本題に入った常盤さんだが、僕はその前に気になる事があった。


「あの、どうして僕なんでしょう?」

「? どうしてとは?」

「え、えっと・・・常盤さんとは初対面ですし、僕は、その・・・ありていに言って売れない漫画家なんですが、何故そんな僕に仕事の依頼を?」


われながら卑屈なものだと思う。漫画を描いてくれと頼まれているのたから任せておけと胸を張ればいいのに、自分から売れない漫画家などと言い出すのは、漫画の出来が悪かった時の予防線を今から張っているみたいじゃないか。

いやみたいじゃないな、実際張っているんだ。

そんな自分の内心にちょっと自己嫌悪に陥りそうだったのだが、幸か不幸かそうはならなかった。・・・それどころじゃなくなった。


「私が君を選らんだ理由ね・・・・それはこれだな」


そう言って常盤さんは隣のカバンから雑誌を取り出した。

僕はその雑誌の表紙に見覚えがあった。

まず右上に『おいでませ♡ 桃色学園祭♡』とあった。そして学校の廊下を背景にカラフルな髪の色の女の子たちが上着を着ていなかったり、スカート履いていなかったり、下着をつけていなかったり、ピンク色の物体を持っていたりとあられもない格好をしていた。

うん、何年か前に僕が初めて描いた成人雑誌の表紙だ。

それを、常盤さんは大絶賛した。


「いやー、エロいよねコレ。どの娘も可愛いし表情もいい笑顔してるよ。制服とか下着とかも凄く良く描けているしさ。私はさ、こういうエロ漫画は単行本派で雑誌の方は見向きもしないんだけど、この表紙をみて、即レジに並んだよ。こういうの描いた本人に言うのはアレなんだけど、この表紙には何回もお世話になったよ」


あっはっはっは。

そんな擬音が聞こえてくる様な笑顔で僕の描いた絵を褒める常盤さんをみて、僕はなんとも言えない気持ちになった。本人に言うのもアレだろうけど言われる方はもっとアレだ。
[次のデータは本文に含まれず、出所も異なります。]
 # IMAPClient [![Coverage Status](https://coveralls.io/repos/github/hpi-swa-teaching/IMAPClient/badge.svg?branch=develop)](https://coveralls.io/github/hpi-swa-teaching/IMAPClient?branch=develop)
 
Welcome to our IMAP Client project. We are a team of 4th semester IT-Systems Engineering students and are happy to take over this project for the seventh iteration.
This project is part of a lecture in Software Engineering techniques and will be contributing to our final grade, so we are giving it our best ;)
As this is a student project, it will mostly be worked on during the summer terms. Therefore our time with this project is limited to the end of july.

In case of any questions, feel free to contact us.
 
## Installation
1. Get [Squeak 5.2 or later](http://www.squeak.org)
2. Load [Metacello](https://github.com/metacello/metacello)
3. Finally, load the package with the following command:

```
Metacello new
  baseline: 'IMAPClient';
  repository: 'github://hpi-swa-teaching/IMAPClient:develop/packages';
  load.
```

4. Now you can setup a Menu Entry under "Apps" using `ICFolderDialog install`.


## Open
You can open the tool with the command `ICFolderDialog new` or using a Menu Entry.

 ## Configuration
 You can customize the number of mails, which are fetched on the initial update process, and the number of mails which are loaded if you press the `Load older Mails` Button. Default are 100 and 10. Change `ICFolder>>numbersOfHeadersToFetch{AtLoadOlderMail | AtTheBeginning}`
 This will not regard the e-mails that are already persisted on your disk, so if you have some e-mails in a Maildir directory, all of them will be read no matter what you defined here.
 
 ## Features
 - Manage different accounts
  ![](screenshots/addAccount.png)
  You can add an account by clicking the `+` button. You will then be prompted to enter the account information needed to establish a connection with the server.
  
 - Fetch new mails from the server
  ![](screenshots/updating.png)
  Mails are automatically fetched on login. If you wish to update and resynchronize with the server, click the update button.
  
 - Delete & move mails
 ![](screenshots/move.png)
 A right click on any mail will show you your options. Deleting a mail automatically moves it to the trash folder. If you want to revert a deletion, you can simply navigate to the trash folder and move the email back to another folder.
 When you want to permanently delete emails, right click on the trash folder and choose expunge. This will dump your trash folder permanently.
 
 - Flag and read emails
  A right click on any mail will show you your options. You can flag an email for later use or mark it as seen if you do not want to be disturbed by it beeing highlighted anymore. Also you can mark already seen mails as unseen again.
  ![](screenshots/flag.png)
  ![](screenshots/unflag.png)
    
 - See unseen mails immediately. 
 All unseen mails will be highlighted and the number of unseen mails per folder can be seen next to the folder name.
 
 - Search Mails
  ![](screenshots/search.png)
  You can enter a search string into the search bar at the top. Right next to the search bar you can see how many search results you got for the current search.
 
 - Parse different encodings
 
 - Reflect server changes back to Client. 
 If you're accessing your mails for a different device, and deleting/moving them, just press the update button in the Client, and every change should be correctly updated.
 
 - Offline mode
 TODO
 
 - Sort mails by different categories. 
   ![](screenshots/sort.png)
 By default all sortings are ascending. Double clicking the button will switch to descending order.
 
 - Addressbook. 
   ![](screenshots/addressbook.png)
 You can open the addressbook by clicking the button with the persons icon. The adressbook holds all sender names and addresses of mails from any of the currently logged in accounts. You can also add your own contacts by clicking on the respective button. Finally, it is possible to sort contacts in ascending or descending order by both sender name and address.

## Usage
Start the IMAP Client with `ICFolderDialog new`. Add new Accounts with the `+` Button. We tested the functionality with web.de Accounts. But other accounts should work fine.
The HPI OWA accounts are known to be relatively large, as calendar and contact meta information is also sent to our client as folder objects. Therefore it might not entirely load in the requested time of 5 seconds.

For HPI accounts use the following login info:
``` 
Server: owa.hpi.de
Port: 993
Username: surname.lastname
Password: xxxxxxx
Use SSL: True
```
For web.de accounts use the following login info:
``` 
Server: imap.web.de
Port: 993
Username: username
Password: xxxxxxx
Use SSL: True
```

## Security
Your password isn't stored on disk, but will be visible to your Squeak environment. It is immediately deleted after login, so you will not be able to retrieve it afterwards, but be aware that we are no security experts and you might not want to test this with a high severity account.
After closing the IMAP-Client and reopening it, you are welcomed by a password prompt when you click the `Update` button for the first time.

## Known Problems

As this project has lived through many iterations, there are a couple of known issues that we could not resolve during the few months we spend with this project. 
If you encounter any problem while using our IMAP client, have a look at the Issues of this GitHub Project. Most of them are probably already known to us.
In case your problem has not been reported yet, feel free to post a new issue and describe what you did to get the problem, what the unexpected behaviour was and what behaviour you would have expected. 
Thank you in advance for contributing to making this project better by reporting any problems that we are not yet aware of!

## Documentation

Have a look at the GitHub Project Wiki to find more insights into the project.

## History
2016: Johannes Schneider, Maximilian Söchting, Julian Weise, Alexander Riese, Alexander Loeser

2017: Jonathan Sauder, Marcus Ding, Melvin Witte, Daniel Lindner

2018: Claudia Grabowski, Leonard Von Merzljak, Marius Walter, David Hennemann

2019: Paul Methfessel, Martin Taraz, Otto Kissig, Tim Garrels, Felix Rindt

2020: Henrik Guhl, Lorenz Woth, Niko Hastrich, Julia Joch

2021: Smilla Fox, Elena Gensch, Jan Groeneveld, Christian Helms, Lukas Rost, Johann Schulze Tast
かろうじて「・・・ありがとうございます」それだけを言った。


「そして、これを見たときに思ったんだ。この絵を描いた作者さんに『パンドラの契約者』の漫画化をお願いしようと」


そう言って、更に三冊の本をカバンから取り出した。

『パンドラの契約者』、これが僕に描いてほしいという小説なのか。

一巻の表紙には背中合わせの男女が描かれている。あまり恋愛という感じじゃない。どちらかと言うと戦友、相棒、そんなイメージを与える表紙だ。


「これが私が漫画化してほしい小説なんだけどね、最初に断っておくけどこれ3巻で打ち切りになった小説なんだ」

「ええ?」


打ち切り? 全然駄目な奴じゃないか? そんな思いが顔に出ていたんだろう、常盤さんは慌てて言った。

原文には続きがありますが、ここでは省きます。